This Thanksgiving, after a hearty meal of ham and mashed potatoes with my family, I had the pleasure of watching Disney’s latest masterpiece “Coco” in theaters.
The movie centers around Día de los Muertos, Day of the Dead, a Mexican holiday about honoring those who have passed. It tells the story of a boy named Miguel who dreams of becoming a musician. However, due to a family dispute where the great great grandfather walked out on the family to pursue his dreams of being a musician, music has been banned from the family ever since.
After discovering he is the descendant of the town’s most famous musical icon Ernesto de la Cruz, Miguel breaks into la Cruz’s tomb to borrow his famous skull guitar to play in the town music competition. Shortly afterward, he finds himself in the Land of the Dead and embarks on a journey in search of his heritage and history.
The film took years of design and research to finally come to life and the end result was fantastic. The movie was poignantly created and features beautiful visuals and vivid colors. No surprise there – seeing as this is a Disney film produced by Pixar.
Even so, upon seeing the film on the big-screen I was blown away by the sight of the alluring scenes, particularly the Land of the Dead, which is depicted as not at all a gloomy place but rather a chimera of color and sound filled with amazing creatures called “spirit animals.”
The movie as a whole evoked the true spirit of Day of the Dead, beaming with the holiday’s vibrant colors as well as showcasing its trademarks, like the ofrenda (private altar), painted sugar skulls and colorful cut-paper decorations. Not to mention the film features an awesome soundtrack, beautifully designed and very lovable characters.
Besides the stunning visuals, the film depicted Day of the Dead and Mexican culture in a way that was accurate and authentic. The Pixar team made multiple trips to Mexico for cultural research to help develop the story and characters of Coco.
According to an article by Michael Cavna on The Washington Post, the cast wanted to fully immerse themselves in the holiday, visiting families and gathering traditions from various parts of Mexico such as Mexico City, Oaxaca, Guerrero and more.

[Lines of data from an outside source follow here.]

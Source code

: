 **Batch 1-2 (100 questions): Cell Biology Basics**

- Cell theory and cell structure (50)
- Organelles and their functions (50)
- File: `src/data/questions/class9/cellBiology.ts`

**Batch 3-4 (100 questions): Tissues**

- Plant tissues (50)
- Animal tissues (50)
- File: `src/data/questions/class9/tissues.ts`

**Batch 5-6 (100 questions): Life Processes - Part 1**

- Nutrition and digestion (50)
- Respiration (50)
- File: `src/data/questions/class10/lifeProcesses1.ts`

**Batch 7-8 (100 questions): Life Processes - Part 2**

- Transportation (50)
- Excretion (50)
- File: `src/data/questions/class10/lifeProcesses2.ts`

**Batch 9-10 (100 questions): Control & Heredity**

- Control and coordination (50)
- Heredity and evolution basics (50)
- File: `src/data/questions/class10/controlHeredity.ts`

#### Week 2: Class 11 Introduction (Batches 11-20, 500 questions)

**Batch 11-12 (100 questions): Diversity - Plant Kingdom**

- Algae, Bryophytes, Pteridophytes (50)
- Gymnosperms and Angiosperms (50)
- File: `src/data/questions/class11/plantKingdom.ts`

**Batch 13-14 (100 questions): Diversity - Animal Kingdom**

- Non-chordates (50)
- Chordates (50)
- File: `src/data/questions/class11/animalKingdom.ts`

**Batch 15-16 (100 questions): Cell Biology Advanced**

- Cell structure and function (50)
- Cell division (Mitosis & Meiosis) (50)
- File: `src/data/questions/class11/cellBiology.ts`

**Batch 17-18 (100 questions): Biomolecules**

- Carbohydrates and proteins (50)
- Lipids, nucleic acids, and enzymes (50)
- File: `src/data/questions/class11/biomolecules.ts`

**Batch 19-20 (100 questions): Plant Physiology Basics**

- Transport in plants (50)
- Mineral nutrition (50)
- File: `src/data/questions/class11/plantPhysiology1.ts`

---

Initially, the film sparked controversy after Disney requested to trademark the phrase “Día de los Muertos” for marketing purposes. Ultimately, the movie title was changed and with cultural authenticity in mind, Pixar hired a team of cultural consultants. Additionally, the creators hired a nearly all-Latino voice cast.
Coco is filled with many heartwarming messages that make this a must-see for all families, which is no surprise why it’s received such a tremendously positive response from the public. It not only surged to the number one movie at the box office Thanksgiving weekend, but it also surpassed “The Avengers” as Mexico’s highest grossing film of all time.
For Mexican families like mine, I can certainly say this film struck home. Many valuable themes are explored such as putting family first, embracing one’s culture and traditions, the power of music and the value of remembering our loved ones.